No, something even more asinine than non-news news and demonic detectives filled the screen. The weather wonks on local television were giving the White Death timeline for Saturday. For an inch of snow. Nope - that doesn't accurately portray my incredulity. Take two: FOR ONE INCH OF SNOW.
I know the silly season is upon us, with global warming ripping the icebergs out from under some poor polar bear's feet even as we speak. Yet breaking out the sled dogs for an inch of snow? What have we become - Southerners?
I thought us Northerners were made of sterner stuff. Not as hale and hearty as our Alaskan countryfolk, but able to at least withstand an inch of two of powder without calling in the National Guard. Speaking of which…
Back in my younger days I spent an Army training winter in Alabama. The entire state would come to a screeching, slipping halt when a quarter inch of the white stuff hit the pavement. You would have thought a banana peel truck overturned just as the Three Stooges were touring the Heart of Dixie.
Hilarity ensued – as in, I laughed myself silly at their panicked response. Though, to be fair, one of my fellow soldiers was from Hawaii and did not see the humor in it at all.
Remember when the flurry freak-outs did not occur until the measuring stick hit eight inches? You could tell, because the meteorologist would dutifully go out on the TV station’s deck and plunge a ruler into a snow drift. “Yup, eight inches of the white stuff. Back to you only ten feet away from me in the studio, Chet.”

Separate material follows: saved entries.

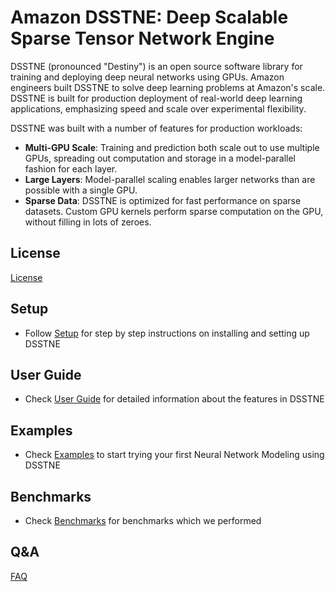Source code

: # Amazon DSSTNE: Deep Scalable Sparse Tensor Network Engine

DSSTNE (pronounced "Destiny") is an open source software library for training and deploying deep neural
networks using GPUs. Amazon engineers built DSSTNE to solve deep learning
problems at Amazon's scale. DSSTNE is built for production deployment of real-world
deep learning applications, emphasizing speed and scale over experimental flexibility.

DSSTNE was built with a number of features for production workloads:

* **Multi-GPU Scale**: Training and prediction
both scale out to use multiple GPUs, spreading out computation
and storage in a model-parallel fashion for each layer.
* **Large Layers**: Model-parallel scaling enables larger networks than
are possible with a single GPU.
* **Sparse Data**: DSSTNE is optimized for fast performance on sparse datasets. Custom GPU kernels perform sparse computation on the GPU, without filling in lots of zeroes.

## License
[License](LICENSE)

## Setup
* Follow [Setup](docs/getting_started/setup.md) for step by step instructions on installing and setting up DSSTNE

## User Guide
* Check [User Guide](docs/getting_started/userguide.md) for detailed information about the features in DSSTNE

## Examples
* Check [Examples](docs/getting_started/examples.md) to start trying your first Neural Network Modeling using DSSTNE

## Benchmarks
* Check [Benchmarks](benchmarks/Benchmark.md) for benchmarks which we performed


## Q&A
[FAQ](FAQ.md)
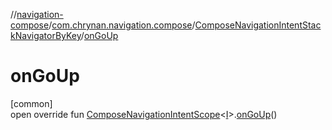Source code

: //[navigation-compose](../../../index.md)/[com.chrynan.navigation.compose](../index.md)/[ComposeNavigationIntentStackNavigatorByKey](index.md)/[onGoUp](on-go-up.md)

# onGoUp

[common]\
open override fun [ComposeNavigationIntentScope](../-compose-navigation-intent-scope/index.md)&lt;[I](index.md)&gt;.[onGoUp](on-go-up.md)()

Those days are now as rare as a male morning news anchor. If a cocaine bust happens in the middle of August there’s sure to be some weatherman decked out in thermals and a Russian Cossack hat attempting to determine the depth of the “snow.”
Fortunately, the viewing public has become so jaded to dire weather warnings that they react with the same amount of urgency reserved for Black Friday sales. (that was sarcasm, Ladies and Gentlemen). Do you want to play “Survivor – the Home Game?” Try going to the grocery store after a prophecy of snow and reach for a loaf of bread without pulling back a bloody stump.
This weekend’s forecast calls for widespread panic with traces of overreaction – dress, drive and shop accordingly.